__BRIEF__. Write each line out a second time, exactly as shown below.

__GIVEN RECORDS__.
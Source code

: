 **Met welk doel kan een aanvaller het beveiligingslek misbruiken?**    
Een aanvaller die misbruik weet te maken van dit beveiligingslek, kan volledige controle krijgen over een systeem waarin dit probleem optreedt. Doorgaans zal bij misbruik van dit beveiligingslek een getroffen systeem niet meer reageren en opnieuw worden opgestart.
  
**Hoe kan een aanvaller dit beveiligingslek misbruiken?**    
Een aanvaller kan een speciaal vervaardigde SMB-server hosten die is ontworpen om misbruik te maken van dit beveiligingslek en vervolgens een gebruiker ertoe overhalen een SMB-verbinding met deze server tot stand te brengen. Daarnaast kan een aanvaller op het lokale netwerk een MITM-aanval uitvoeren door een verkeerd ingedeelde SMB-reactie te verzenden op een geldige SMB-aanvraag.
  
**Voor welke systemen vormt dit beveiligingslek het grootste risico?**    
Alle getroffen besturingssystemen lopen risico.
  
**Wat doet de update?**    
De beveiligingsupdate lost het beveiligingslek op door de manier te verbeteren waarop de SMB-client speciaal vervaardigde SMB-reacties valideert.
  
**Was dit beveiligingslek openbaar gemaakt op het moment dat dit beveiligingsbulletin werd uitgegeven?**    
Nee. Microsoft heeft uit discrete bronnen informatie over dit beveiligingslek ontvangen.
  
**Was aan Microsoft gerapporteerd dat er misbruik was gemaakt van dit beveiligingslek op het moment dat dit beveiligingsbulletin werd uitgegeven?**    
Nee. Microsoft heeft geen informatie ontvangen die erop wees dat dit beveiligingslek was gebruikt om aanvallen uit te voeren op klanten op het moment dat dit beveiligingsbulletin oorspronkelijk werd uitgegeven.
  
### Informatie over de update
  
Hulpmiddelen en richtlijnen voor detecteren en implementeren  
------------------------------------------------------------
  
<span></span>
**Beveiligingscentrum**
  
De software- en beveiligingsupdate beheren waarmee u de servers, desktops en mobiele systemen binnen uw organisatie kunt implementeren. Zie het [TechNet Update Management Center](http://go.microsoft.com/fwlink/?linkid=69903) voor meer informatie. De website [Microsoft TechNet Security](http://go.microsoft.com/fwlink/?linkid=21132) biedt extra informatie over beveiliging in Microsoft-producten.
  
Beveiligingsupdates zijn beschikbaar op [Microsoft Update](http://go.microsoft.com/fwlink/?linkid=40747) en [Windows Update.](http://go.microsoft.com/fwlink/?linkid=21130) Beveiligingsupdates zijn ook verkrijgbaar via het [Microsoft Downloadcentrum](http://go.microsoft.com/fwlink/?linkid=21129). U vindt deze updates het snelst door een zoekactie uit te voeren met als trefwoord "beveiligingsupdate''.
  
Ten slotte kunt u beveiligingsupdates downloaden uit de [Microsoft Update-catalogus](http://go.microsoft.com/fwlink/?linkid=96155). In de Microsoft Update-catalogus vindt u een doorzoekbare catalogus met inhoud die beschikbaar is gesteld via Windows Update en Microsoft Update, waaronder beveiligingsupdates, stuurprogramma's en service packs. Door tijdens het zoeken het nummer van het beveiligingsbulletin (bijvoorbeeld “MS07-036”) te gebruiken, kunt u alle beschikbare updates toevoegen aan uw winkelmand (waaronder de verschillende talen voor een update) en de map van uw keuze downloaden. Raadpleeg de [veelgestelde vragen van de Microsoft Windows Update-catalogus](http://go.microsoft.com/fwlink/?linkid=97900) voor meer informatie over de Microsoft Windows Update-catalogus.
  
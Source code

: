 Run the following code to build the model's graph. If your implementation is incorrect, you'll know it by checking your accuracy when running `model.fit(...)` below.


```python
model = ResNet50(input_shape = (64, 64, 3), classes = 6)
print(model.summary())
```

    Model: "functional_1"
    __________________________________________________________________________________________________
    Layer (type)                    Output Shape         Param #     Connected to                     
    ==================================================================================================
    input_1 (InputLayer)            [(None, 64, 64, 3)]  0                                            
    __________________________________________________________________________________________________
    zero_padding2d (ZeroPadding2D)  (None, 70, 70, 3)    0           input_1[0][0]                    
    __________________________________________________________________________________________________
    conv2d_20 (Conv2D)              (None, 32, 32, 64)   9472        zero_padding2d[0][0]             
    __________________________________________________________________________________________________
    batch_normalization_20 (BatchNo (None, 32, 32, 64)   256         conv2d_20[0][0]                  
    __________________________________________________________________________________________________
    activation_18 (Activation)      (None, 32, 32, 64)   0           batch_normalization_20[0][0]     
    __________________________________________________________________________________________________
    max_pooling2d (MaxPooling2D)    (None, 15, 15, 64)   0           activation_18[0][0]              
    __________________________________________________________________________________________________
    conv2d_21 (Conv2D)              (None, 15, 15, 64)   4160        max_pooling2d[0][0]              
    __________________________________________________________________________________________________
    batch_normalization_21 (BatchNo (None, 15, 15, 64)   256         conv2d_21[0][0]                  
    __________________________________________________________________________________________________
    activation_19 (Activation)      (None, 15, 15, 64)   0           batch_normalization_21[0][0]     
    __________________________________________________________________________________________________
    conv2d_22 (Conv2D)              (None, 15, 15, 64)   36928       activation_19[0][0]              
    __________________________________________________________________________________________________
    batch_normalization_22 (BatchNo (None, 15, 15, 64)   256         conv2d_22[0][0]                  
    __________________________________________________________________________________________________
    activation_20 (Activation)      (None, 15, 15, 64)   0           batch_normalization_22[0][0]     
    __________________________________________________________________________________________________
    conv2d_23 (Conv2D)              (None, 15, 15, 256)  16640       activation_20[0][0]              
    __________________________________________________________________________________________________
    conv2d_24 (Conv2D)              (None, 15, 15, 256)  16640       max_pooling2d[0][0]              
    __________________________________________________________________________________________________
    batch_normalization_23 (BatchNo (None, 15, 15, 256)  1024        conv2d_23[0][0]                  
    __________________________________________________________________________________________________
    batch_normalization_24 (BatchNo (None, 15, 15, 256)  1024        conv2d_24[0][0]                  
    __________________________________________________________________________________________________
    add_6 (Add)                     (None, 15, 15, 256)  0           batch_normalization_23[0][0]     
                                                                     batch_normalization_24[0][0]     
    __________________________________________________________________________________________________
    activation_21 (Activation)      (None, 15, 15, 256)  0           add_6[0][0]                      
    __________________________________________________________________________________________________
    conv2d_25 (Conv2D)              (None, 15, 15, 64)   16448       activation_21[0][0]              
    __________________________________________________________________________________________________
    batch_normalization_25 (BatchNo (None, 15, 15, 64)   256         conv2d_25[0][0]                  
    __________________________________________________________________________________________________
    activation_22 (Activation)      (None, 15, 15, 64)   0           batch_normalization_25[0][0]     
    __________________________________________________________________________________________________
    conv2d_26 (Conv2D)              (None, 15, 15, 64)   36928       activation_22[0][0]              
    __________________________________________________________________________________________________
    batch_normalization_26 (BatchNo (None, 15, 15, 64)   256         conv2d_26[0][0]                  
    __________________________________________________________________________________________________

__ANSWER BOX__.
Source code

: **Met welk doel kan een aanvaller het beveiligingslek misbruiken?**    
Een aanvaller die misbruik weet te maken van dit beveiligingslek, kan volledige controle krijgen over een systeem waarin dit probleem optreedt. Doorgaans zal bij misbruik van dit beveiligingslek een getroffen systeem niet meer reageren en opnieuw worden opgestart.
  
**Hoe kan een aanvaller dit beveiligingslek misbruiken?**    
Een aanvaller kan een speciaal vervaardigde SMB-server hosten die is ontworpen om misbruik te maken van dit beveiligingslek en vervolgens een gebruiker ertoe overhalen een SMB-verbinding met deze server tot stand te brengen. Daarnaast kan een aanvaller op het lokale netwerk een MITM-aanval uitvoeren door een verkeerd ingedeelde SMB-reactie te verzenden op een geldige SMB-aanvraag.
  
**Voor welke systemen vormt dit beveiligingslek het grootste risico?**    
Alle getroffen besturingssystemen lopen risico.
  
**Wat doet de update?**    
De beveiligingsupdate lost het beveiligingslek op door de manier te verbeteren waarop de SMB-client speciaal vervaardigde SMB-reacties valideert.
  
**Was dit beveiligingslek openbaar gemaakt op het moment dat dit beveiligingsbulletin werd uitgegeven?**    
Nee. Microsoft heeft uit discrete bronnen informatie over dit beveiligingslek ontvangen.
  
**Was aan Microsoft gerapporteerd dat er misbruik was gemaakt van dit beveiligingslek op het moment dat dit beveiligingsbulletin werd uitgegeven?**    
Nee. Microsoft heeft geen informatie ontvangen die erop wees dat dit beveiligingslek was gebruikt om aanvallen uit te voeren op klanten op het moment dat dit beveiligingsbulletin oorspronkelijk werd uitgegeven.
  
### Informatie over de update
  
Hulpmiddelen en richtlijnen voor detecteren en implementeren  
------------------------------------------------------------
  
<span></span>
**Beveiligingscentrum**
  
De software- en beveiligingsupdate beheren waarmee u de servers, desktops en mobiele systemen binnen uw organisatie kunt implementeren. Zie het [TechNet Update Management Center](http://go.microsoft.com/fwlink/?linkid=69903) voor meer informatie. De website [Microsoft TechNet Security](http://go.microsoft.com/fwlink/?linkid=21132) biedt extra informatie over beveiliging in Microsoft-producten.
  
Beveiligingsupdates zijn beschikbaar op [Microsoft Update](http://go.microsoft.com/fwlink/?linkid=40747) en [Windows Update.](http://go.microsoft.com/fwlink/?linkid=21130) Beveiligingsupdates zijn ook verkrijgbaar via het [Microsoft Downloadcentrum](http://go.microsoft.com/fwlink/?linkid=21129). U vindt deze updates het snelst door een zoekactie uit te voeren met als trefwoord "beveiligingsupdate''.
  
Ten slotte kunt u beveiligingsupdates downloaden uit de [Microsoft Update-catalogus](http://go.microsoft.com/fwlink/?linkid=96155). In de Microsoft Update-catalogus vindt u een doorzoekbare catalogus met inhoud die beschikbaar is gesteld via Windows Update en Microsoft Update, waaronder beveiligingsupdates, stuurprogramma's en service packs. Door tijdens het zoeken het nummer van het beveiligingsbulletin (bijvoorbeeld “MS07-036”) te gebruiken, kunt u alle beschikbare updates toevoegen aan uw winkelmand (waaronder de verschillende talen voor een update) en de map van uw keuze downloaden. Raadpleeg de [veelgestelde vragen van de Microsoft Windows Update-catalogus](http://go.microsoft.com/fwlink/?linkid=97900) voor meer informatie over de Microsoft Windows Update-catalogus.
  
Source code

: Run the following code to build the model's graph. If your implementation is incorrect, you'll know it by checking your accuracy when running `model.fit(...)` below.


```python
model = ResNet50(input_shape = (64, 64, 3), classes = 6)
print(model.summary())
```

    Model: "functional_1"
    __________________________________________________________________________________________________
    Layer (type)                    Output Shape         Param #     Connected to                     
    ==================================================================================================
    input_1 (InputLayer)            [(None, 64, 64, 3)]  0                                            
    __________________________________________________________________________________________________
    zero_padding2d (ZeroPadding2D)  (None, 70, 70, 3)    0           input_1[0][0]                    
    __________________________________________________________________________________________________
    conv2d_20 (Conv2D)              (None, 32, 32, 64)   9472        zero_padding2d[0][0]             
    __________________________________________________________________________________________________
    batch_normalization_20 (BatchNo (None, 32, 32, 64)   256         conv2d_20[0][0]                  
    __________________________________________________________________________________________________
    activation_18 (Activation)      (None, 32, 32, 64)   0           batch_normalization_20[0][0]     
    __________________________________________________________________________________________________
    max_pooling2d (MaxPooling2D)    (None, 15, 15, 64)   0           activation_18[0][0]              
    __________________________________________________________________________________________________
    conv2d_21 (Conv2D)              (None, 15, 15, 64)   4160        max_pooling2d[0][0]              
    __________________________________________________________________________________________________
    batch_normalization_21 (BatchNo (None, 15, 15, 64)   256         conv2d_21[0][0]                  
    __________________________________________________________________________________________________
    activation_19 (Activation)      (None, 15, 15, 64)   0           batch_normalization_21[0][0]     
    __________________________________________________________________________________________________
    conv2d_22 (Conv2D)              (None, 15, 15, 64)   36928       activation_19[0][0]              
    __________________________________________________________________________________________________
    batch_normalization_22 (BatchNo (None, 15, 15, 64)   256         conv2d_22[0][0]                  
    __________________________________________________________________________________________________
    activation_20 (Activation)      (None, 15, 15, 64)   0           batch_normalization_22[0][0]     
    __________________________________________________________________________________________________
    conv2d_23 (Conv2D)              (None, 15, 15, 256)  16640       activation_20[0][0]              
    __________________________________________________________________________________________________
    conv2d_24 (Conv2D)              (None, 15, 15, 256)  16640       max_pooling2d[0][0]              
    __________________________________________________________________________________________________
    batch_normalization_23 (BatchNo (None, 15, 15, 256)  1024        conv2d_23[0][0]                  
    __________________________________________________________________________________________________
    batch_normalization_24 (BatchNo (None, 15, 15, 256)  1024        conv2d_24[0][0]                  
    __________________________________________________________________________________________________
    add_6 (Add)                     (None, 15, 15, 256)  0           batch_normalization_23[0][0]     
                                                                     batch_normalization_24[0][0]     
    __________________________________________________________________________________________________
    activation_21 (Activation)      (None, 15, 15, 256)  0           add_6[0][0]                      
    __________________________________________________________________________________________________
    conv2d_25 (Conv2D)              (None, 15, 15, 64)   16448       activation_21[0][0]              
    __________________________________________________________________________________________________
    batch_normalization_25 (BatchNo (None, 15, 15, 64)   256         conv2d_25[0][0]                  
    __________________________________________________________________________________________________
    activation_22 (Activation)      (None, 15, 15, 64)   0           batch_normalization_25[0][0]     
    __________________________________________________________________________________________________
    conv2d_26 (Conv2D)              (None, 15, 15, 64)   36928       activation_22[0][0]              
    __________________________________________________________________________________________________
    batch_normalization_26 (BatchNo (None, 15, 15, 64)   256         conv2d_26[0][0]                  
    __________________________________________________________________________________________________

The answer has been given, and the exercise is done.